Exercise brief:
In the listing below, find each line that holds the string "отримані" and copy it.

####################

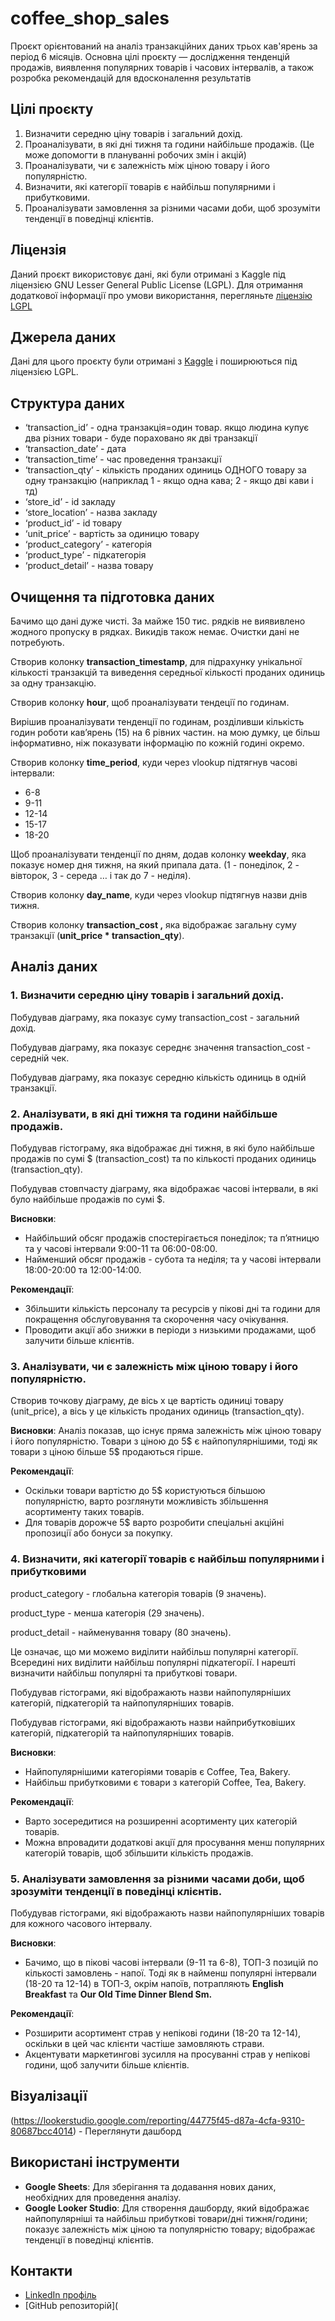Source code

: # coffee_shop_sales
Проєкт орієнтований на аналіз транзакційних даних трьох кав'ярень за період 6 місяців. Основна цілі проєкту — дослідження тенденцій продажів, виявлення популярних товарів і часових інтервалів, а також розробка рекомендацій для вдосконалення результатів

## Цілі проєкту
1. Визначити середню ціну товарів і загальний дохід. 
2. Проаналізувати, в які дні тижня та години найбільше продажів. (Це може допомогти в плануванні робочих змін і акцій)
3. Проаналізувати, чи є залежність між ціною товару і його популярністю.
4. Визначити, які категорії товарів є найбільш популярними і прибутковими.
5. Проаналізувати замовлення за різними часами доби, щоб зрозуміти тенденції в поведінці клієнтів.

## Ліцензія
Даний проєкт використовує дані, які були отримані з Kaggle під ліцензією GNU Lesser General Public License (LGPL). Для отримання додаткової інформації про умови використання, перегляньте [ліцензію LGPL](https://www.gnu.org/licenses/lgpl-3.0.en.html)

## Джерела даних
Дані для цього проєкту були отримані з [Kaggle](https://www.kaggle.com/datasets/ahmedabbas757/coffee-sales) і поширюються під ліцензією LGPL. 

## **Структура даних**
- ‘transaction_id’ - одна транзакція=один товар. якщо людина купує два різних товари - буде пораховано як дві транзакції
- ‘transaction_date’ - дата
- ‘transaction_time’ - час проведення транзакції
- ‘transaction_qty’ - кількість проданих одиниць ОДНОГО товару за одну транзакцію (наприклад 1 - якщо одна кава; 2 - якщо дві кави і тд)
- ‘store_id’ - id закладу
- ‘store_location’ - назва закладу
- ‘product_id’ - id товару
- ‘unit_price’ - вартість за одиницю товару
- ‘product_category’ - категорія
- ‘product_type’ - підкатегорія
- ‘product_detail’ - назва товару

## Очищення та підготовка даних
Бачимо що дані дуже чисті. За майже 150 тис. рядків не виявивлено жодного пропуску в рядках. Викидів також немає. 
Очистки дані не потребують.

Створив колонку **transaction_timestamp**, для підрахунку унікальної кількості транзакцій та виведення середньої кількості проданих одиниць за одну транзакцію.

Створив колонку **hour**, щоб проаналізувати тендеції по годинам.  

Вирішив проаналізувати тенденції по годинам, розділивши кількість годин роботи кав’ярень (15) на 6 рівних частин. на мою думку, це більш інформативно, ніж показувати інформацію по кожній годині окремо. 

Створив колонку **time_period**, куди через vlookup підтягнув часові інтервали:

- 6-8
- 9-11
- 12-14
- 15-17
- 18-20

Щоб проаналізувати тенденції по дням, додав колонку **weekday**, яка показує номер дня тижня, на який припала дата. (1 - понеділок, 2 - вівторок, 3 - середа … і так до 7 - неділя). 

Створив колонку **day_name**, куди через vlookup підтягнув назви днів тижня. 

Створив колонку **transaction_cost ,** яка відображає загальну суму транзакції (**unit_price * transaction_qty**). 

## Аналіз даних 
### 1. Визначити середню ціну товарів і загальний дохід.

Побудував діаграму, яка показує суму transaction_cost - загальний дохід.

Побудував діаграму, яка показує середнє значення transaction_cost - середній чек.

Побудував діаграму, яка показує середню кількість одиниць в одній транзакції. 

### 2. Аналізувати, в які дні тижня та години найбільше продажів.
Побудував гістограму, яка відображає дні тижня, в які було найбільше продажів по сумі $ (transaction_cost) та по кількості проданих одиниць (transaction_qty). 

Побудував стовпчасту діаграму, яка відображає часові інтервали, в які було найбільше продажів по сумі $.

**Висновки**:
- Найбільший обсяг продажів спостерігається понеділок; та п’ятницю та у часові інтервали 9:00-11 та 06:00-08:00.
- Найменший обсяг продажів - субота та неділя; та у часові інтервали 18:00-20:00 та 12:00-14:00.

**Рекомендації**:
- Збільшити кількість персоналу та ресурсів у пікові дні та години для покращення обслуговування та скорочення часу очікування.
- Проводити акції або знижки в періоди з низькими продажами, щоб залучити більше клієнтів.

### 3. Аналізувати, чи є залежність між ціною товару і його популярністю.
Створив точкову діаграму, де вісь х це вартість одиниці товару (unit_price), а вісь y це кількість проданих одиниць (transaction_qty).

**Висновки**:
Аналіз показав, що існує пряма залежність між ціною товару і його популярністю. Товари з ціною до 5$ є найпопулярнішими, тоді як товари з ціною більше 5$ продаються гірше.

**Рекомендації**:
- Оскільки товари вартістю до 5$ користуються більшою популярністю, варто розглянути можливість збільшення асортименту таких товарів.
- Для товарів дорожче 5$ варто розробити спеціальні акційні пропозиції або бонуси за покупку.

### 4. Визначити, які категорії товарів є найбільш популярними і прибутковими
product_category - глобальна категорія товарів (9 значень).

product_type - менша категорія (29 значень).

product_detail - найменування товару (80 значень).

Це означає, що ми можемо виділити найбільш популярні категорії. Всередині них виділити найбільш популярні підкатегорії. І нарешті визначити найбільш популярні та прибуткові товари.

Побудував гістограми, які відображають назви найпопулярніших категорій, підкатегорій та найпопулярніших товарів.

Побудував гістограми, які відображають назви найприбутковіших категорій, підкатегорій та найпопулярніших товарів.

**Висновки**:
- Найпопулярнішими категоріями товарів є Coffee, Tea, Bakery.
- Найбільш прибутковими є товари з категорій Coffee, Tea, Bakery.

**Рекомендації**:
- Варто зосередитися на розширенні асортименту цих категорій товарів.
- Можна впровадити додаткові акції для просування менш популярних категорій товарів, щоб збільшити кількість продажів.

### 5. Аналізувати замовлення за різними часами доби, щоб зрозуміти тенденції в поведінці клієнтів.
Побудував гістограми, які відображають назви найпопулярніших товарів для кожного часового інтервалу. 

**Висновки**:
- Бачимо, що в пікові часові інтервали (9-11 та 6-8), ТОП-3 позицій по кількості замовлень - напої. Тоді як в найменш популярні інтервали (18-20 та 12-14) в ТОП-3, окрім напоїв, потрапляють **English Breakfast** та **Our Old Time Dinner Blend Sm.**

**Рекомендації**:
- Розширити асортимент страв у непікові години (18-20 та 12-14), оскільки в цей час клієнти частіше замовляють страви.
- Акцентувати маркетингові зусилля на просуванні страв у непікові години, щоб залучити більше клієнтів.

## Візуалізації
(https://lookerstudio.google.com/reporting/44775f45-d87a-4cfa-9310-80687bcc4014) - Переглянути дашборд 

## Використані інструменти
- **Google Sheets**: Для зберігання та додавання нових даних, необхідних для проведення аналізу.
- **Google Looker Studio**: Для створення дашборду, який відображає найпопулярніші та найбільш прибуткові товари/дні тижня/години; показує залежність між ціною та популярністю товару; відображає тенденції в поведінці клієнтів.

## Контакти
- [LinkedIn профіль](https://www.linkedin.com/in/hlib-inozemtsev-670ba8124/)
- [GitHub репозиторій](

####################

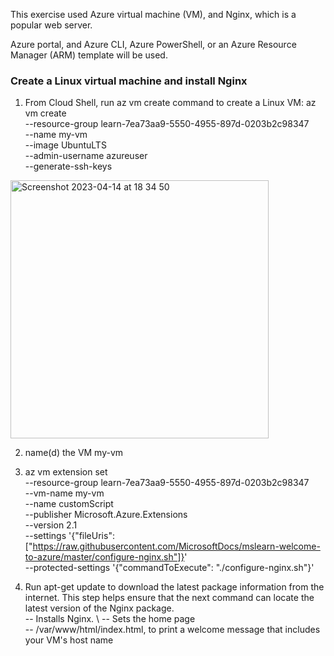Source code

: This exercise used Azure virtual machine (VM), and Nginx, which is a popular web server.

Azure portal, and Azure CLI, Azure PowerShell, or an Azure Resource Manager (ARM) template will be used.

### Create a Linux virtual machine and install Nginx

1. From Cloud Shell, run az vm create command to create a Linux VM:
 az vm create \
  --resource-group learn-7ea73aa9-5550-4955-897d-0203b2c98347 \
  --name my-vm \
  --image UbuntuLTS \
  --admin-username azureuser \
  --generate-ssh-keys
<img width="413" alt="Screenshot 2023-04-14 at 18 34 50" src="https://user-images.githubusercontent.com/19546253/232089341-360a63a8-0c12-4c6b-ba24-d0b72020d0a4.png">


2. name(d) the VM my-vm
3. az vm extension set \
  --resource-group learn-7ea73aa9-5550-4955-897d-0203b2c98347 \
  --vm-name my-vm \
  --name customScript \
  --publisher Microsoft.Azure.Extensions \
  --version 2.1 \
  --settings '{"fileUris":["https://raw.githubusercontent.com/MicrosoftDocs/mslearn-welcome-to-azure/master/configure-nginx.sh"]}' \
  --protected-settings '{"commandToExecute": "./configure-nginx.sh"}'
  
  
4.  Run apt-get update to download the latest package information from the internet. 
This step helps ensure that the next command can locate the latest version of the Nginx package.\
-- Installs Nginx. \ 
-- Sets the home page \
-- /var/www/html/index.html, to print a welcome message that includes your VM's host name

####################

Result of this task:
Даний проєкт використовує дані, які були отримані з Kaggle під ліцензією GNU Lesser General Public License (LGPL). Для отримання додаткової інформації про умови використання, перегляньте [ліцензію LGPL](https://www.gnu.org/licenses/lgpl-3.0.en.html)
Дані для цього проєкту були отримані з [Kaggle](https://www.kaggle.com/datasets/ahmedabbas757/coffee-sales) і поширюються під ліцензією LGPL. 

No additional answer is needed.